(DATASET RECORDS):
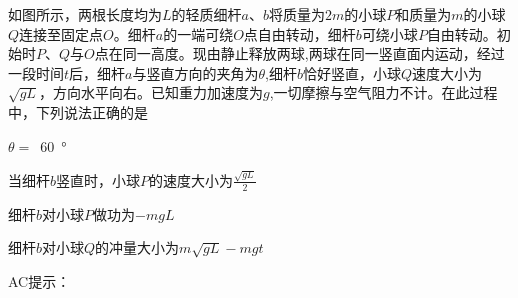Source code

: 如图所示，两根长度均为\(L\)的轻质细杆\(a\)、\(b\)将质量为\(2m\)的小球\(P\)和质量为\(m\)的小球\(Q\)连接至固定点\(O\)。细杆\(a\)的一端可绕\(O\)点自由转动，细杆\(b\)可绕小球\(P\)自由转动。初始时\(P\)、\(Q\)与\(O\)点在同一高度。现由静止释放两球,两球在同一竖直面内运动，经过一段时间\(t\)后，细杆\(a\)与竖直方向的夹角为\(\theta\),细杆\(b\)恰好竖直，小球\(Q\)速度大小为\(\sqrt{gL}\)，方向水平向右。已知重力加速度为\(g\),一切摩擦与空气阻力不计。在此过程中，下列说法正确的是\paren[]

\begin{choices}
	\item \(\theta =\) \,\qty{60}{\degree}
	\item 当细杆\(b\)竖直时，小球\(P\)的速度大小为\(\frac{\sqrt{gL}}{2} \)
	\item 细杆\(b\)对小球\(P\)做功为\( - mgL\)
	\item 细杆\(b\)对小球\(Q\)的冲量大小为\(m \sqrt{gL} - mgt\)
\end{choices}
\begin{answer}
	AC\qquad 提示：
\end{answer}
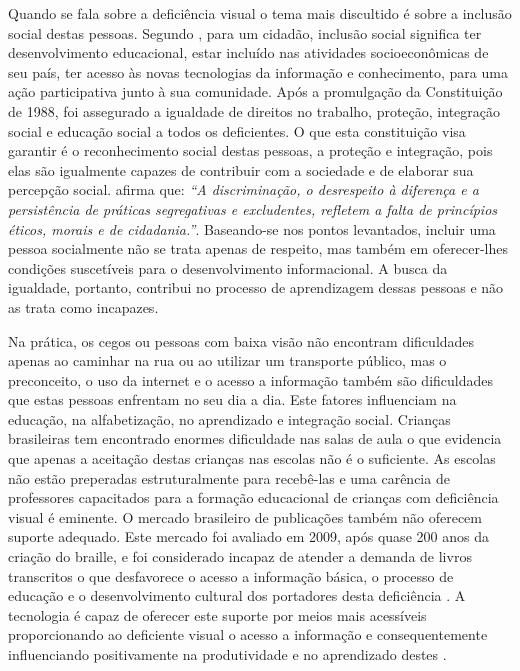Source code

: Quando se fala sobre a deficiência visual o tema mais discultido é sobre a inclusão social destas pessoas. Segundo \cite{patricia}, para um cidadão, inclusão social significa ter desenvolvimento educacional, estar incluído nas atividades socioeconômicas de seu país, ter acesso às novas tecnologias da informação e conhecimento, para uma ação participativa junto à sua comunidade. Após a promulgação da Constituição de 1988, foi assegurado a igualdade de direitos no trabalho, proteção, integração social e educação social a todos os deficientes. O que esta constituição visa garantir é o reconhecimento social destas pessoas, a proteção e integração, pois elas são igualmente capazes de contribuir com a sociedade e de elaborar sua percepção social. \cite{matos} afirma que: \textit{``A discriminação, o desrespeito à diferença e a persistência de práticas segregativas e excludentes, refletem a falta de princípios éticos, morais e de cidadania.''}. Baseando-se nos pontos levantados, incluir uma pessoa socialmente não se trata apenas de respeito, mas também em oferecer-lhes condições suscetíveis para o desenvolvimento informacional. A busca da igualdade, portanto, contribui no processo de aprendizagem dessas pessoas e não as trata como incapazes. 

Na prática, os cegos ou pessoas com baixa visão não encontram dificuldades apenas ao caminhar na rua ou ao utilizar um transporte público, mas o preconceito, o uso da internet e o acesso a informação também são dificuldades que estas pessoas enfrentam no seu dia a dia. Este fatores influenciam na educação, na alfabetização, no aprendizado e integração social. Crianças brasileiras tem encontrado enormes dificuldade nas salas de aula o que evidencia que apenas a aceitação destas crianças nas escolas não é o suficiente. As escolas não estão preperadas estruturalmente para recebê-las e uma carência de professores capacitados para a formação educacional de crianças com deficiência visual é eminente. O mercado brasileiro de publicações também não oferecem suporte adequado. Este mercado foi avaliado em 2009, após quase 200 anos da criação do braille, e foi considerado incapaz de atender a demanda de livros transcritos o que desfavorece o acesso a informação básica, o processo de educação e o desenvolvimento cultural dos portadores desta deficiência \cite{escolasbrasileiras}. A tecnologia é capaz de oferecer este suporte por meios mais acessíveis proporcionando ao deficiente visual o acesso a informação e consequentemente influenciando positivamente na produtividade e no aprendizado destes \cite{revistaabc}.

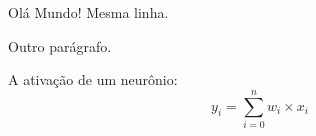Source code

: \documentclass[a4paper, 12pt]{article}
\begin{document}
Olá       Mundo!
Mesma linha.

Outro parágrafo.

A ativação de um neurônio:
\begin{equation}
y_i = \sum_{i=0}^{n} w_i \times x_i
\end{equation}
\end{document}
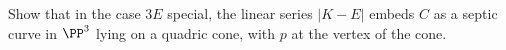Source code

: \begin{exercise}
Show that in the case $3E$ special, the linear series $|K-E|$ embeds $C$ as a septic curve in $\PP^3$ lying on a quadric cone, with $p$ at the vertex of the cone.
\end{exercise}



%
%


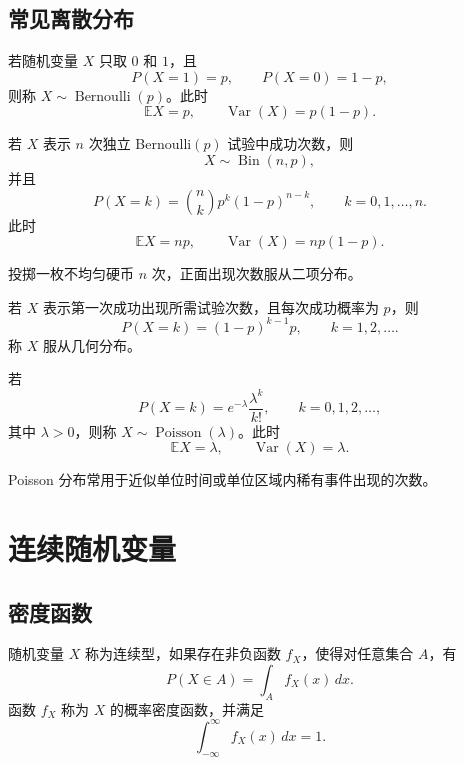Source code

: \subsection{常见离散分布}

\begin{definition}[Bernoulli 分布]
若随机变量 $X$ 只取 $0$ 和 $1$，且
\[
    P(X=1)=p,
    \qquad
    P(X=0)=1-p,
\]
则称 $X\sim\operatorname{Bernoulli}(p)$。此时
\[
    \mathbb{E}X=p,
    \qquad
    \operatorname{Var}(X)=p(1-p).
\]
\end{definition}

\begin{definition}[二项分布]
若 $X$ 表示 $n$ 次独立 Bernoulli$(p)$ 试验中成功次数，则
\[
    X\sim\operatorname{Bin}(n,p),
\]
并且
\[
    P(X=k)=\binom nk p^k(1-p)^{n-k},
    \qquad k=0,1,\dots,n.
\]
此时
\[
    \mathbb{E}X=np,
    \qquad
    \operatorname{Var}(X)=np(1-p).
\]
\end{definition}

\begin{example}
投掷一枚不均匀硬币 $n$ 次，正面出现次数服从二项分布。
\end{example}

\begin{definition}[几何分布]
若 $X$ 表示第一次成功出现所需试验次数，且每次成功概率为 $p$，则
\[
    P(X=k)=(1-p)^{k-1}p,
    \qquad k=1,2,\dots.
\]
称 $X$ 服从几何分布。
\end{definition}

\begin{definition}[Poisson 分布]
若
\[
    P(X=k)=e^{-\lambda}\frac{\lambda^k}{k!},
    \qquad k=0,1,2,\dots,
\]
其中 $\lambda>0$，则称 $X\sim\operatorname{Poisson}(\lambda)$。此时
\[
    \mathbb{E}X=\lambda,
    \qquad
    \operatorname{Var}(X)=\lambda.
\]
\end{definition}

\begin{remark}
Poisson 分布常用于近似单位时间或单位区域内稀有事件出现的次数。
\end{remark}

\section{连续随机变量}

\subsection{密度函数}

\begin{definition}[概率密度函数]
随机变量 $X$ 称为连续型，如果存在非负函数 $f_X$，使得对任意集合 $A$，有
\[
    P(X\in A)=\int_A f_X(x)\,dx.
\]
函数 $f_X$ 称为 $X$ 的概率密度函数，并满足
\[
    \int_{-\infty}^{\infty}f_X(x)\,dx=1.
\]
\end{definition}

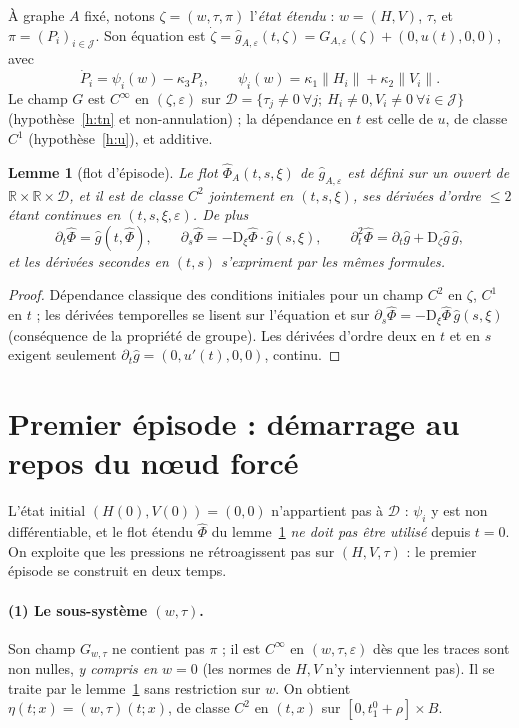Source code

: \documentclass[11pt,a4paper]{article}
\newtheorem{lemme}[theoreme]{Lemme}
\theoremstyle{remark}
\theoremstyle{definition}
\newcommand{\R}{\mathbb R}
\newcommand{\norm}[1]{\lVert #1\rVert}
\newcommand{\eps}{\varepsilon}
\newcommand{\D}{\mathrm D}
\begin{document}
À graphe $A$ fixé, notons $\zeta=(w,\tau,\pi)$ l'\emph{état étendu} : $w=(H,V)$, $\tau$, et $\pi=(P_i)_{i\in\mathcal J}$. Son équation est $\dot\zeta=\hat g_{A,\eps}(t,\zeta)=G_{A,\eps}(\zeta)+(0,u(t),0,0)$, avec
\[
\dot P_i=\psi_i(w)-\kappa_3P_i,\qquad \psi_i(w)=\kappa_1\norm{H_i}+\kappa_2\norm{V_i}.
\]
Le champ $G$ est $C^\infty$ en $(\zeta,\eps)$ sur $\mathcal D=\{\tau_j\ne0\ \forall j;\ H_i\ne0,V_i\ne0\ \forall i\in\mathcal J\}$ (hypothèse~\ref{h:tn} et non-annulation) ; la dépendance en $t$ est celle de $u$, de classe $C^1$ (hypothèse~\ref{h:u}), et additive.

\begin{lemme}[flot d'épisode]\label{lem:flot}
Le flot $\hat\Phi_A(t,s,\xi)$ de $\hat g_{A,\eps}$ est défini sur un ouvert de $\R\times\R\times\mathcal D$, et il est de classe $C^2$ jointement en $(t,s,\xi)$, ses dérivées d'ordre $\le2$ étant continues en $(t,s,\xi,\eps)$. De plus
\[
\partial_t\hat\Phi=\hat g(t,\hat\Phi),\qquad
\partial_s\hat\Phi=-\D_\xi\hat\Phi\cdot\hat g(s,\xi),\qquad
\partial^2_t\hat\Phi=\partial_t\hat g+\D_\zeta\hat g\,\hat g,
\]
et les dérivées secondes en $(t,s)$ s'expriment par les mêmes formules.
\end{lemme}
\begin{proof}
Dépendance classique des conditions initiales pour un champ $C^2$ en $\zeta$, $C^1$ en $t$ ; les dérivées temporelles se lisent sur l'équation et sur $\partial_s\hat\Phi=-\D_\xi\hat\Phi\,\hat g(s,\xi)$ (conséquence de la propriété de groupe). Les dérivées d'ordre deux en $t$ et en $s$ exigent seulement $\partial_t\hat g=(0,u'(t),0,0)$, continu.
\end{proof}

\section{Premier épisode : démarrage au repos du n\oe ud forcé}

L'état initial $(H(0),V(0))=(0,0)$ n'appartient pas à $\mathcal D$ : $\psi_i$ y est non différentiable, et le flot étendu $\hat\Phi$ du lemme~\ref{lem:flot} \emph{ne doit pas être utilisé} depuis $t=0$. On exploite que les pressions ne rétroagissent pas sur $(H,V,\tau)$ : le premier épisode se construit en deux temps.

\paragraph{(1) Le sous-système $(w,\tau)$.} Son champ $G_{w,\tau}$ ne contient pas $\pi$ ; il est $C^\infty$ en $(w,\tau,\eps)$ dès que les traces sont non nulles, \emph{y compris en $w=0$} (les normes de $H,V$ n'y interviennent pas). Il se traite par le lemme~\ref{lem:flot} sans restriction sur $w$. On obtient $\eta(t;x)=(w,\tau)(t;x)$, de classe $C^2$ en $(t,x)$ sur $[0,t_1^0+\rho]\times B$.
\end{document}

(PROBLEM TO SOLVE):
What the answer needs is every line from the data above with "documentclass" in it.

(ANSWER):
: \documentclass[a4paper, 12pt]{article}
: \documentclass[11pt,a4paper]{article}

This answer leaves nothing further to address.